A story on the hazards of “hookups” in this week's Science Times was impressive for, if nothing else, the synthesis of unsurprising findings into something resembling a story.
I wondered whether it was just a coincidence or part of a new emphasis that this was the second Science Times piece on human sexuality in a space of four weeks. The last one I read, My Body Changed, So Did Intimacy, was an uplifting tale of sex between two middle-aged adults who were not necessarily in a committed relationship. The author, Joyce Wadler, is a breast cancer survivor. She wrote of having sex with an “old boyfriend” who needed an erectile dysfunction drug that had to be refrigerated. It was all very sex positive, as Dan Savage would say.
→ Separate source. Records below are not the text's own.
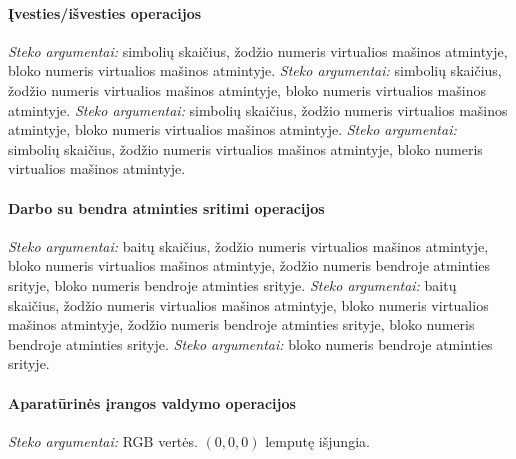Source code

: \documentclass{scrartcl}
\begin{document}
                \paragraph{Įvesties/išvesties operacijos}
                    \emph{Steko argumentai:} simbolių skaičius, žodžio numeris virtualios mašinos atmintyje, bloko numeris virtualios mašinos atmintyje.
                    \emph{Steko argumentai:} simbolių skaičius, žodžio numeris virtualios mašinos atmintyje, bloko numeris virtualios mašinos atmintyje.
                    \emph{Steko argumentai:} simbolių skaičius, žodžio numeris virtualios mašinos atmintyje, bloko numeris virtualios mašinos atmintyje.
                    \emph{Steko argumentai:} simbolių skaičius, žodžio numeris virtualios mašinos atmintyje, bloko numeris virtualios mašinos atmintyje.
                \paragraph{Darbo su bendra atminties sritimi operacijos}
                    \emph{Steko argumentai:} baitų skaičius, žodžio numeris virtualios mašinos atmintyje, bloko numeris virtualios mašinos atmintyje, žodžio numeris bendroje atminties srityje, bloko numeris bendroje atminties srityje.
                    \emph{Steko argumentai:} baitų skaičius, žodžio numeris virtualios mašinos atmintyje, bloko numeris virtualios mašinos atmintyje, žodžio numeris bendroje atminties srityje, bloko numeris bendroje atminties srityje.
                    \emph{Steko argumentai:} bloko numeris bendroje atminties srityje.
                \paragraph{Aparatūrinės įrangos valdymo operacijos}
                    \emph{Steko argumentai:} RGB vertės. $(0, 0, 0)$ lemputę išjungia.
\end{document}
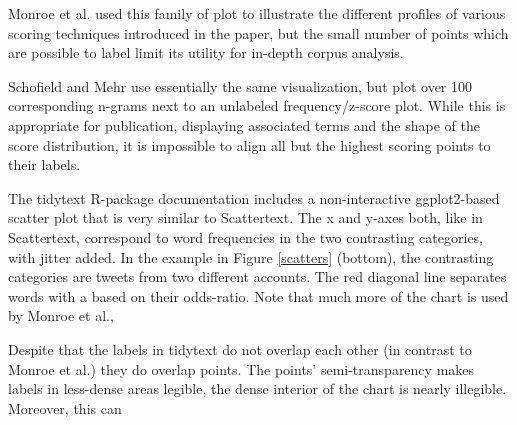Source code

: \documentclass[11pt,a4paper]{article}
\begin{document}
Monroe et al.  used this family of plot to illustrate the different profiles of various scoring techniques introduced in the paper, but the small number of points which are possible to label limit its utility for in-depth corpus analysis.  

Schofield and Mehr  use essentially the same visualization, but plot over 100 corresponding n-grams next to an unlabeled frequency/z-score plot.  While this is appropriate for publication, displaying associated terms and the shape of the score distribution, it is impossible to align all but the highest scoring points to their labels. 

The tidytext R-package \cite{tidytext} documentation includes a non-interactive ggplot2-based \cite{ggplot2} scatter plot that is very similar to Scattertext.   The x and y-axes both, like in Scattertext, correspond to word frequencies in the two contrasting categories, with jitter added.   In the example in Figure \ref{scatters} (bottom), the contrasting categories are tweets from two different accounts.  The red diagonal line separates words with a based on their odds-ratio.  Note that much more of the chart is used by Monroe et al., 

Despite that the labels in tidytext do not overlap each other (in contrast to Monroe et al.) they do overlap points.  The points' semi-transparency makes labels in less-dense areas legible, the dense interior of the chart is nearly illegible.  Moreover, this can 
\end{document}
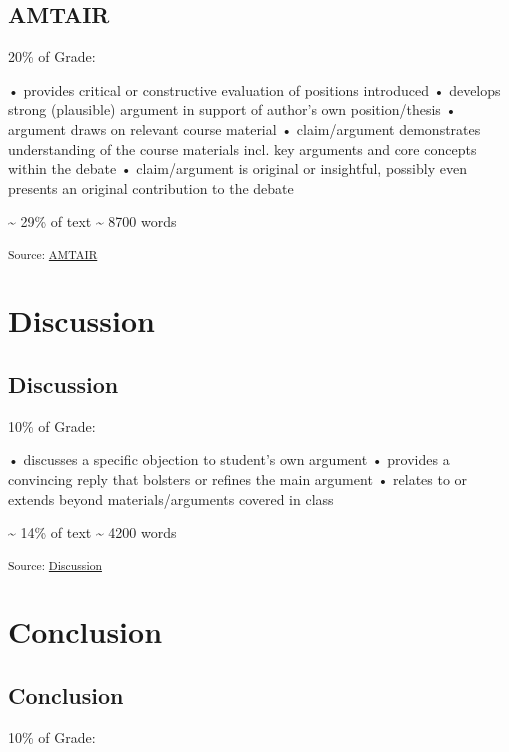 \documentclass[12pt,a4paper]{report}      %
\begin{document}
\section{AMTAIR}\label{amtair-1}

20\% of Grade:

• provides critical or constructive evaluation of positions introduced •
develops strong (plausible) argument in support of author's own
position/thesis • argument draws on relevant course material •
claim/argument demonstrates understanding of the course materials incl.
key arguments and core concepts within the debate • claim/argument is
original or insightful, possibly even presents an original contribution
to the debate

\textasciitilde{} 29\% of text \textasciitilde{} 8700 words

\textsubscript{Source:
\href{https://VJMeyer.github.io/submission/chapters/AMTAIR.qmd.html\#050f6e6a-d523-40ce-ab7d-0063dfb6e0d0}{AMTAIR}}

\chapter{Discussion}\label{discussion}

\section{Discussion}\label{discussion-1}

10\% of Grade:

• discusses a specific objection to student's own argument • provides a
convincing reply that bolsters or refines the main argument • relates to
or extends beyond materials/arguments covered in class

\textasciitilde{} 14\% of text \textasciitilde{} 4200 words

\textsubscript{Source:
\href{https://VJMeyer.github.io/submission/chapters/Discussion.qmd.html\#6a205f09-6bca-40a9-a723-98d31e3907f4}{Discussion}}

\chapter{Conclusion}\label{conclusion}

\section{Conclusion}\label{conclusion-1}

10\% of Grade:
\end{document}
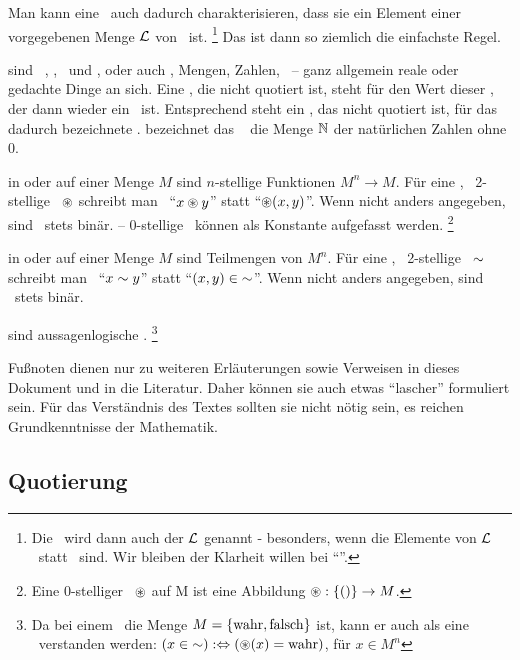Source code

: \begin{description}
	Man kann eine \Formel\ auch dadurch charakterisieren, dass sie ein Element einer vorgegebenen Menge $\mathcal{L}$ von \Zeichenfolgen\ ist.%
	\footnote{%
		Die \Formel\ wird dann auch  der  $\mathcal{L}$ genannt - besonders, wenn die Elemente von $\mathcal{L}$ \Zeichenketten\ statt \Zeichenfolgen\ sind.
		Wir bleiben der Klarheit willen bei \enquote{\Formel}.
	}
	Das ist dann so ziemlich die einfachste Regel.
	\item[\Objekte] sind \textzB\ \Symbole, \Zeichenketten, \Zeichenfolgen\ und \Formeln, oder auch \Aussagen, Mengen, Zahlen, \textusw\ -- ganz allgemein reale oder gedachte Dinge an sich.
	Eine \Formel, die nicht quotiert ist, steht für den Wert dieser \Formel, der dann wieder ein \Objekt\ ist.
	Entsprechend steht ein \Symbol, das nicht quotiert ist, für das dadurch bezeichnete \Objekt.
	\textZB bezeichnet das \Symbol\ \chrqt{$\gsN$} die Menge $\gsN$ der natürlichen Zahlen ohne 0.
	\item[\Operationen] in oder auf einer Menge $M$ sind $n$-stellige Funktionen $M^n \rightarrow M$.
	Für eine , \textdh\ 2-stellige \Operation\ $\circledast$ schreibt man \textiAlg\ \enquote{$x \circledast y$} statt \enquote{$\circledast(x,y)$}.
	Wenn nicht anders angegeben, sind \Operationen\ stets binär.
	-- 0-stellige \Operationen\ können als Konstante aufgefasst werden.%
	\footnote{%
		Eine 0-stelliger \Operation\ $\circledast$ auf M ist eine Abbildung $\circledast : \{()\} \rightarrow M$.
	}
	\item[\Relationen] in oder auf einer Menge $M$ sind Teilmengen von $M^n$.
	Für eine , \textdh\ 2-stellige \Relation\ $\sim$ schreibt man \textiAlg\ \enquote{$x \sim y$} statt \enquote{$(x,y) \in\; \sim$}.
	Wenn nicht anders angegeben, sind \Relationen\ stets binär.
	\item[\Junktoren] sind aussagenlogische \Operationen.%
	\footnote{%
		Da bei einem \Junktor\ die Menge $M = \{\mathrm{wahr},\mathrm{falsch}\}$ ist, kann er auch als eine \Relation\ verstanden werden:
		\newline $(x \in\; \sim) :\Leftrightarrow (\circledast(x) = \mathrm{wahr})$, für $x \in M^n$
	}
\end{description}

Fußnoten dienen nur zu weiteren Erläuterungen sowie Verweisen in dieses Dokument und in die Literatur.
Daher können sie auch etwas \enquote{lascher} formuliert sein.
Für das Verständnis des Textes sollten sie nicht nötig sein, es reichen
Grundkenntnisse der Mathematik.

\subsection{Quotierung}%
\label{sub:Quotierung}

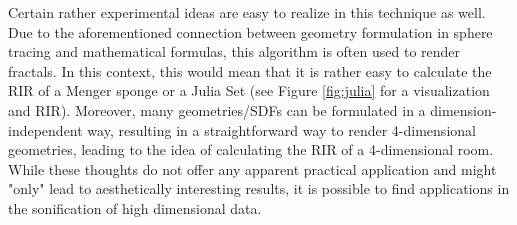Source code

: \documentclass[twoside,a4paper]{article}
\begin{document}
Certain rather experimental ideas are easy to realize in this technique as well. Due to the aforementioned connection between geometry formulation in sphere tracing and mathematical formulas, this algorithm is often used to render fractals. In this context, this would mean that it is rather easy to calculate the RIR of a Menger sponge or a Julia Set (see Figure \ref{fig:julia} for a visualization and RIR). Moreover, many geometries/SDFs can be formulated in a dimension-independent way, resulting in a straightforward way to render 4-dimensional geometries, leading to the idea of calculating the RIR of a 4-dimensional room. While these thoughts do not offer any apparent practical application and might "only" lead to aesthetically interesting results, it is possible to find applications in the sonification of high dimensional data.





\nocite{*}


\end{document}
In contrast, Tuesday’s piece, In Hookups, Inequality Still Reigns, amounted to a dour look at short-term sex among college students, pointing out the danger that many young women will be left unsatisfied by college boys. No big surprise there.
(It would seem the mainstream media now approves of sex for fun but only if you’re both eligible for AARP and at least one partner has survived cancer.)
The news peg consisted of research showing that college women are more likely to experience orgasms in the context of serious relationships than short-term flings. The question of whether this comparison holds true for that vast stretch of post-college adult life went untouched.
The story went on to quote young people on their less-than-ecstatic college sexual encounters. Women complained of men who didn’t seem to care, didn’t know what they were doing, or men who satisfied themselves and then fell asleep. One of the men might have been identifiable to his peers since the piece gave the name of his university and the woman who was accusing him of not pleasing her.
Conspicuously absent was any mention of STDs or whether these men were willing to use condoms or participate in decisions about birth control. Lack of concern for a partner’s health still seems like a much more serious complaint than the predictable tales of ineptitude and incompatibility.
The focus of this piece was entirely on the hazard of leaving an encounter unsatisfied, and here, the science presented didn’t support the anti-hookup message without some dubious assumptions and far-fetched interpretations of data.
One strange assumption was that having an orgasm was a major goal for young people deciding to have sex. Historically, young men in many cultures have had the opportunity to experience flings as a way to learn about sex, women and themselves, to figure out what they want and need in life and learn how to be a good partner at some later date. It’s only been in relatively recent times, and only in some cultures, that young women can do the same without the risk of being shamed, shunned, thrown out on the street, or stoned.
We would seem to be on the right track with this trend.
And if, as the piece argues, women’s sexual needs are more complex than men’s, then perhaps we are even more in need of the chance for some trial and error without paying a devastating cost.
The Times piece also rested on the assumption that short-term relationships caused unsatisfying sex, and gave no consideration to the possibility that unsatisfying sex might cause relationships to be short-term. Yes, it’s understood that in so-called hookup culture people go in expecting a short term thing, but is that really always the case? Those who had good sex and went on to form relationships may forget that they started with low expectations and instead recall that it was love at first sight. Those who had bad experiences may also forget that they had pinned hopes on Mr. or Ms. wrong.
As an analogy, you wouldn’t be surprised to find that more people had unsatisfying driving experiences in cars they chose not to buy. The key difference here is that once you find the right car, it can’t decide to reject you.
That gets to the other assumption – that somehow young women are perversely and foolishly choosing short term relationships when they could just as easily choose long-term ones – much as we can choose to eat regular or low-fat dairy products.
You’d think from the way the hookup piece is written that college women all have the choice of settling down with a handsome prince who is a caring lover, supportive partner, scintillating conversationalist and willing to make the bed. And of course he will be conveniently labeled as such to avoid confusion and unnecessary kissing of frogs.
That may be true somewhere – perhaps on one of those eight million other habitable planets we now know exist in the galaxy. Here on Earth, the alternative to short-term flings is more likely to amount to celibacy and Netflix or Phys 260 homework. (The homework is always the wisest choice for science majors, but we are human.)
There is surely a case to be made that women have yet to achieve full equality. And yet, this piece took the fraught nature of human relationships and the imperfections of the human body and seemed to blame them on women’s increased sexual freedom – as if we’d be better off living under the corseted morality of the Downton Abbey era or the blatant double standard of the Mad Men days.
The important question may not be whether hookups are better for men than women, but whether young women are happier and healthier now that they have more latitude to experiment, experience life and walk away from unpromising situations without shame or stigma. It would be unfortunate if anyone used this story to make a case against women's hard-won freedoms.